* **How to complete this task**
Beginning with the first line below, retype exactly each line through the one containing "- ✅ The threshold is 1 ETH.". Leave out all pictures.
▼
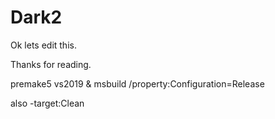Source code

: # Dark2
 
Ok lets edit this.

Thanks for reading.

premake5 vs2019
&
msbuild /property:Configuration=Release

also
-target:Clean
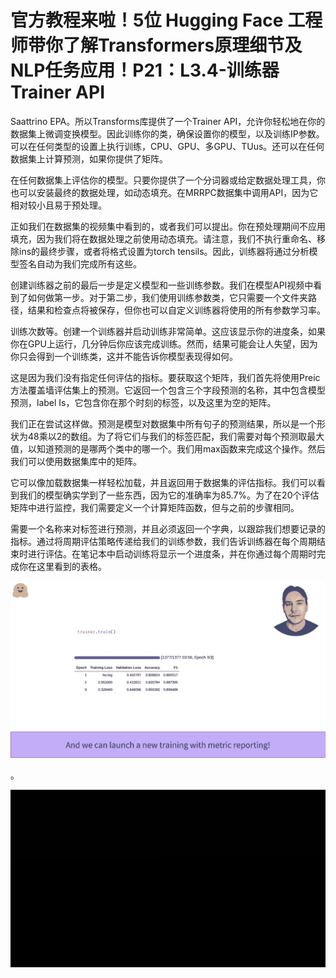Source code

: # 官方教程来啦！5位 Hugging Face 工程师带你了解Transformers原理细节及NLP任务应用！P21：L3.4-训练器Trainer API 

Saattrino EPA。所以Transforms库提供了一个Trainer API，允许你轻松地在你的数据集上微调变换模型。因此训练你的类，确保设置你的模型，以及训练IP参数。可以在任何类型的设置上执行训练，CPU、GPU、多GPU、TUus。还可以在任何数据集上计算预测，如果你提供了矩阵。

在任何数据集上评估你的模型。只要你提供了一个分词器或给定数据处理工具，你也可以安装最终的数据处理，如动态填充。在MRRPC数据集中调用API，因为它相对较小且易于预处理。

正如我们在数据集的视频集中看到的，或者我们可以提出。你在预处理期间不应用填充，因为我们将在数据处理之前使用动态填充。请注意，我们不执行重命名、移除ins的最终步骤，或者将格式设置为torch tensils。因此，训练器将通过分析模型签名自动为我们完成所有这些。

创建训练器之前的最后一步是定义模型和一些训练参数。我们在模型API视频中看到了如何做第一步。对于第二步，我们使用训练参数类，它只需要一个文件夹路径，结果和检查点将被保存，但你也可以自定义训练器将使用的所有参数学习率。

训练次数等。创建一个训练器并启动训练非常简单。这应该显示你的进度条，如果你在GPU上运行，几分钟后你应该完成训练。然而，结果可能会让人失望，因为你只会得到一个训练类，这并不能告诉你模型表现得如何。

这是因为我们没有指定任何评估的指标。要获取这个矩阵，我们首先将使用Preic方法覆盖墙评估集上的预测。它返回一个包含三个字段预测的名称，其中包含模型预测，label Is，它包含你在那个时刻的标签，以及这里为空的矩阵。

我们正在尝试这样做。预测是模型对数据集中所有句子的预测结果，所以是一个形状为48乘以2的数组。为了将它们与我们的标签匹配，我们需要对每个预测取最大值，以知道预测的是哪两个类中的哪一个。我们用max函数来完成这个操作。然后我们可以使用数据集库中的矩阵。

它可以像加载数据集一样轻松加载，并且返回用于数据集的评估指标。我们可以看到我们的模型确实学到了一些东西，因为它的准确率为85.7%。为了在20个评估矩阵中进行监控，我们需要定义一个计算矩阵函数，但与之前的步骤相同。

需要一个名称来对标签进行预测，并且必须返回一个字典，以跟踪我们想要记录的指标。通过将周期评估策略传递给我们的训练参数，我们告诉训练器在每个周期结束时进行评估。在笔记本中启动训练将显示一个进度条，并在你通过每个周期时完成你在这里看到的表格。

![](img/1ef271a91eb13804a6c25e3c97f83cbb_1.png)

。

![](img/1ef271a91eb13804a6c25e3c97f83cbb_3.png)
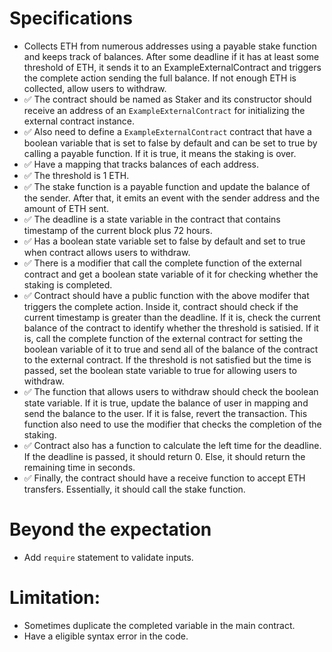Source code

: # Specifications
- Collects ETH from numerous addresses using a payable stake function and keeps track of balances. After some deadline if it has at least some threshold of ETH, it sends it to an ExampleExternalContract and triggers the complete action sending the full balance. If not enough ETH is collected, allow users to withdraw.
- ✅ The contract should be named as Staker and its constructor should receive an address of an `ExampleExternalContract` for initializing the external contract instance.
- ✅ Also need to define a `ExampleExternalContract` contract that have a boolean variable that is set to false by default and can be set to true by calling a payable function. If it is true, it means the staking is over.
- ✅ Have a mapping that tracks balances of each address.
- ✅ The threshold is 1 ETH.
- ✅ The stake function is a payable function and update the balance of the sender. After that, it emits an event with the sender address and the amount of ETH sent.
- ✅ The deadline is a state variable in the contract that contains timestamp of the current block plus 72 hours.
- ✅ Has a boolean state variable set to false by default and set to true when contract allows users to withdraw.
- ✅ There is a modifier that call the complete function of the external contract and get a boolean state variable of it for checking whether the staking is completed.
- ✅ Contract should have a public function with the above modifer that triggers the complete action. Inside it, contract should check if the current timestamp is greater than the deadline. If it is, check the current balance of the contract to identify whether the threshold is satisied. If it is, call the complete function of the external contract for setting the boolean variable of it to true and send all of the balance of the contract to the external contract. If the threshold is not satisfied but the time is passed, set the boolean state variable to true for allowing users to withdraw.
- ✅ The function that allows users to withdraw should check the boolean state variable. If it is true, update the balance of user in mapping and send the balance to the user. If it is false, revert the transaction. This function also need to use the modifier that checks the completion of the staking.
- ✅ Contract also has a function to calculate the left time for the deadline. If the deadline is passed, it should return 0. Else, it should return the remaining time in seconds.
- ✅ Finally, the contract should have a receive function to accept ETH transfers. Essentially, it should call the stake function.

# Beyond the expectation
- Add `require` statement to validate inputs.

# Limitation:
- Sometimes duplicate the completed variable in the main contract.
- Have a eligible syntax error in the code.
▲
* **Solution to this task**
Source code

: # Dark2
 
Ok lets edit this.

Thanks for reading.

premake5 vs2019
&
msbuild /property:Configuration=Release

also
-target:Clean
Source code

: # 官方教程来啦！5位 Hugging Face 工程师带你了解Transformers原理细节及NLP任务应用！P21：L3.4-训练器Trainer API 

Saattrino EPA。所以Transforms库提供了一个Trainer API，允许你轻松地在你的数据集上微调变换模型。因此训练你的类，确保设置你的模型，以及训练IP参数。可以在任何类型的设置上执行训练，CPU、GPU、多GPU、TUus。还可以在任何数据集上计算预测，如果你提供了矩阵。

在任何数据集上评估你的模型。只要你提供了一个分词器或给定数据处理工具，你也可以安装最终的数据处理，如动态填充。在MRRPC数据集中调用API，因为它相对较小且易于预处理。

正如我们在数据集的视频集中看到的，或者我们可以提出。你在预处理期间不应用填充，因为我们将在数据处理之前使用动态填充。请注意，我们不执行重命名、移除ins的最终步骤，或者将格式设置为torch tensils。因此，训练器将通过分析模型签名自动为我们完成所有这些。

创建训练器之前的最后一步是定义模型和一些训练参数。我们在模型API视频中看到了如何做第一步。对于第二步，我们使用训练参数类，它只需要一个文件夹路径，结果和检查点将被保存，但你也可以自定义训练器将使用的所有参数学习率。

训练次数等。创建一个训练器并启动训练非常简单。这应该显示你的进度条，如果你在GPU上运行，几分钟后你应该完成训练。然而，结果可能会让人失望，因为你只会得到一个训练类，这并不能告诉你模型表现得如何。

这是因为我们没有指定任何评估的指标。要获取这个矩阵，我们首先将使用Preic方法覆盖墙评估集上的预测。它返回一个包含三个字段预测的名称，其中包含模型预测，label Is，它包含你在那个时刻的标签，以及这里为空的矩阵。

我们正在尝试这样做。预测是模型对数据集中所有句子的预测结果，所以是一个形状为48乘以2的数组。为了将它们与我们的标签匹配，我们需要对每个预测取最大值，以知道预测的是哪两个类中的哪一个。我们用max函数来完成这个操作。然后我们可以使用数据集库中的矩阵。

它可以像加载数据集一样轻松加载，并且返回用于数据集的评估指标。我们可以看到我们的模型确实学到了一些东西，因为它的准确率为85.7%。为了在20个评估矩阵中进行监控，我们需要定义一个计算矩阵函数，但与之前的步骤相同。

需要一个名称来对标签进行预测，并且必须返回一个字典，以跟踪我们想要记录的指标。通过将周期评估策略传递给我们的训练参数，我们告诉训练器在每个周期结束时进行评估。在笔记本中启动训练将显示一个进度条，并在你通过每个周期时完成你在这里看到的表格。

![](img/1ef271a91eb13804a6c25e3c97f83cbb_1.png)

。

![](img/1ef271a91eb13804a6c25e3c97f83cbb_3.png)
Source code

: # Specifications
- Collects ETH from numerous addresses using a payable stake function and keeps track of balances. After some deadline if it has at least some threshold of ETH, it sends it to an ExampleExternalContract and triggers the complete action sending the full balance. If not enough ETH is collected, allow users to withdraw.
- ✅ The contract should be named as Staker and its constructor should receive an address of an `ExampleExternalContract` for initializing the external contract instance.
- ✅ Also need to define a `ExampleExternalContract` contract that have a boolean variable that is set to false by default and can be set to true by calling a payable function. If it is true, it means the staking is over.
- ✅ Have a mapping that tracks balances of each address.
- ✅ The threshold is 1 ETH.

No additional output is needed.